> **RAW DATA**:
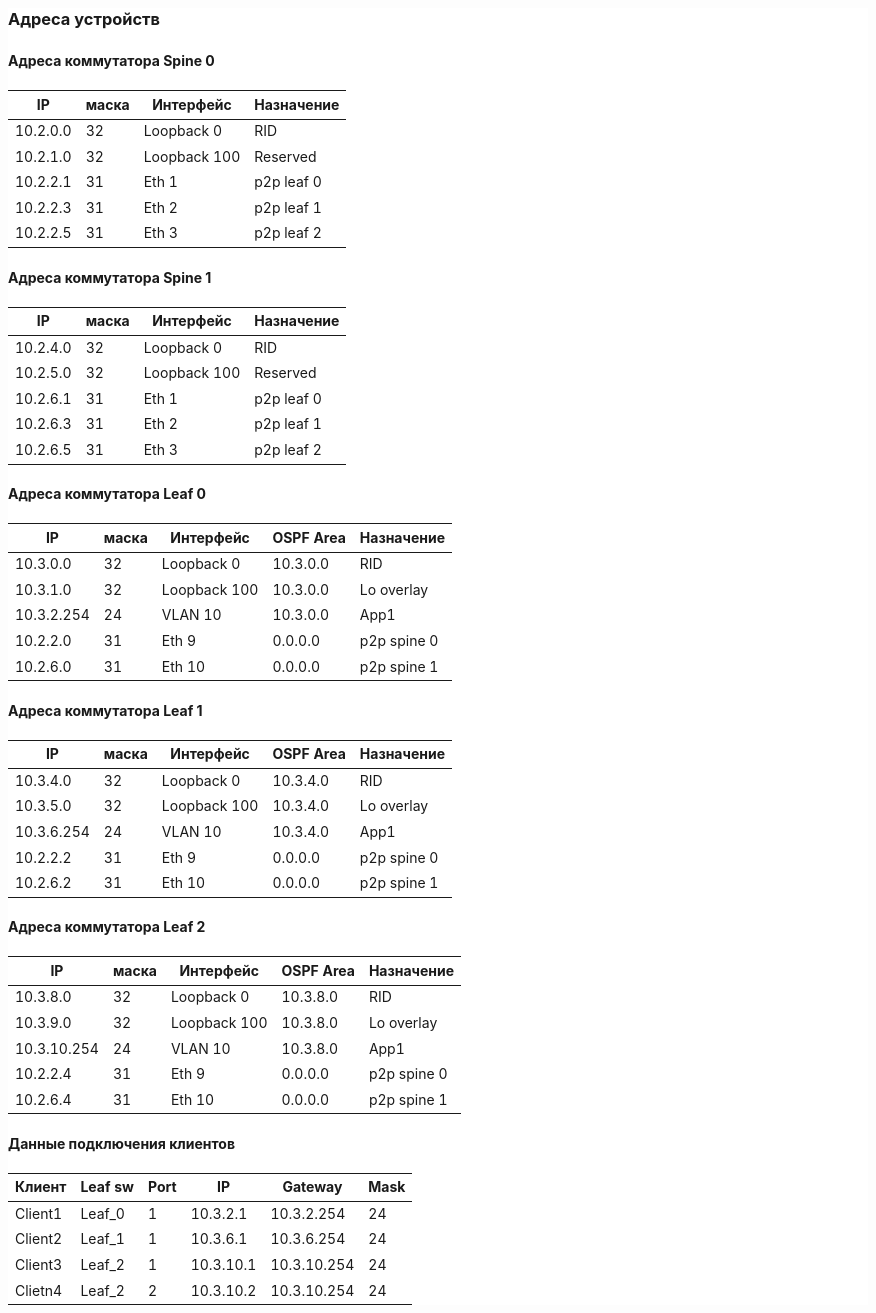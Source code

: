 ### Адреса устройств

#### Адреса коммутатора Spine 0
IP|маска|Интерфейс|Назначение
|---|---|---|---|
10.2.0.0|32|Loopback 0|RID
10.2.1.0|32|Loopback 100|Reserved
10.2.2.1|31|Eth 1|p2p leaf 0
10.2.2.3|31|Eth 2|p2p leaf 1
10.2.2.5|31|Eth 3|p2p leaf 2

#### Адреса коммутатора Spine 1
IP|маска|Интерфейс|Назначение
|---|---|---|---|
10.2.4.0|32|Loopback 0|RID
10.2.5.0|32|Loopback 100|Reserved
10.2.6.1|31|Eth 1|p2p leaf 0
10.2.6.3|31|Eth 2|p2p leaf 1
10.2.6.5|31|Eth 3|p2p leaf 2


#### Адреса коммутатора Leaf 0
IP|маска|Интерфейс|OSPF Area|Назначение
|---|---|---|---|---|
10.3.0.0|32|Loopback 0|10.3.0.0|RID
10.3.1.0|32|Loopback 100|10.3.0.0|Lo overlay
10.3.2.254|24|VLAN 10|10.3.0.0|App1
10.2.2.0|31|Eth 9|0.0.0.0|p2p spine 0
10.2.6.0|31|Eth 10|0.0.0.0|p2p spine 1

#### Адреса коммутатора Leaf 1
IP|маска|Интерфейс|OSPF Area|Назначение
|---|---|---|---|---|
10.3.4.0|32|Loopback 0|10.3.4.0|RID
10.3.5.0|32|Loopback 100|10.3.4.0|Lo overlay
10.3.6.254|24|VLAN 10|10.3.4.0|App1
10.2.2.2|31|Eth 9|0.0.0.0|p2p spine 0
10.2.6.2|31|Eth 10|0.0.0.0|p2p spine 1

#### Адреса коммутатора Leaf 2
IP|маска|Интерфейс|OSPF Area|Назначение
|---|---|---|---|---|
10.3.8.0|32|Loopback 0|10.3.8.0|RID
10.3.9.0|32|Loopback 100|10.3.8.0|Lo overlay
10.3.10.254|24|VLAN 10|10.3.8.0|App1
10.2.2.4|31|Eth 9|0.0.0.0|p2p spine 0
10.2.6.4|31|Eth 10|0.0.0.0|p2p spine 1

#### Данные подключения клиентов
Клиент|Leaf sw|Port|IP|Gateway|Mask
|---|---|---|---|---|---|
Client1|Leaf_0|1|10.3.2.1|10.3.2.254|24
Client2|Leaf_1|1|10.3.6.1|10.3.6.254|24
Client3|Leaf_2|1|10.3.10.1|10.3.10.254|24
Clietn4|Leaf_2|2|10.3.10.2|10.3.10.254|24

> **TASK PROMPT**: Please write out, exactly as they appear above, only the lines in the stretch from the line with "#### Адреса коммутатора Spine 0" through the line with "10.3.10.254|24|VLAN 10|10.3.8.0|App1".

> **REPLY**:
#### Адреса коммутатора Spine 0
IP|маска|Интерфейс|Назначение
|---|---|---|---|
10.2.0.0|32|Loopback 0|RID
10.2.1.0|32|Loopback 100|Reserved
10.2.2.1|31|Eth 1|p2p leaf 0
10.2.2.3|31|Eth 2|p2p leaf 1
10.2.2.5|31|Eth 3|p2p leaf 2

#### Адреса коммутатора Spine 1
IP|маска|Интерфейс|Назначение
|---|---|---|---|
10.2.4.0|32|Loopback 0|RID
10.2.5.0|32|Loopback 100|Reserved
10.2.6.1|31|Eth 1|p2p leaf 0
10.2.6.3|31|Eth 2|p2p leaf 1
10.2.6.5|31|Eth 3|p2p leaf 2


#### Адреса коммутатора Leaf 0
IP|маска|Интерфейс|OSPF Area|Назначение
|---|---|---|---|---|
10.3.0.0|32|Loopback 0|10.3.0.0|RID
10.3.1.0|32|Loopback 100|10.3.0.0|Lo overlay
10.3.2.254|24|VLAN 10|10.3.0.0|App1
10.2.2.0|31|Eth 9|0.0.0.0|p2p spine 0
10.2.6.0|31|Eth 10|0.0.0.0|p2p spine 1

#### Адреса коммутатора Leaf 1
IP|маска|Интерфейс|OSPF Area|Назначение
|---|---|---|---|---|
10.3.4.0|32|Loopback 0|10.3.4.0|RID
10.3.5.0|32|Loopback 100|10.3.4.0|Lo overlay
10.3.6.254|24|VLAN 10|10.3.4.0|App1
10.2.2.2|31|Eth 9|0.0.0.0|p2p spine 0
10.2.6.2|31|Eth 10|0.0.0.0|p2p spine 1

#### Адреса коммутатора Leaf 2
IP|маска|Интерфейс|OSPF Area|Назначение
|---|---|---|---|---|
10.3.8.0|32|Loopback 0|10.3.8.0|RID
10.3.9.0|32|Loopback 100|10.3.8.0|Lo overlay
10.3.10.254|24|VLAN 10|10.3.8.0|App1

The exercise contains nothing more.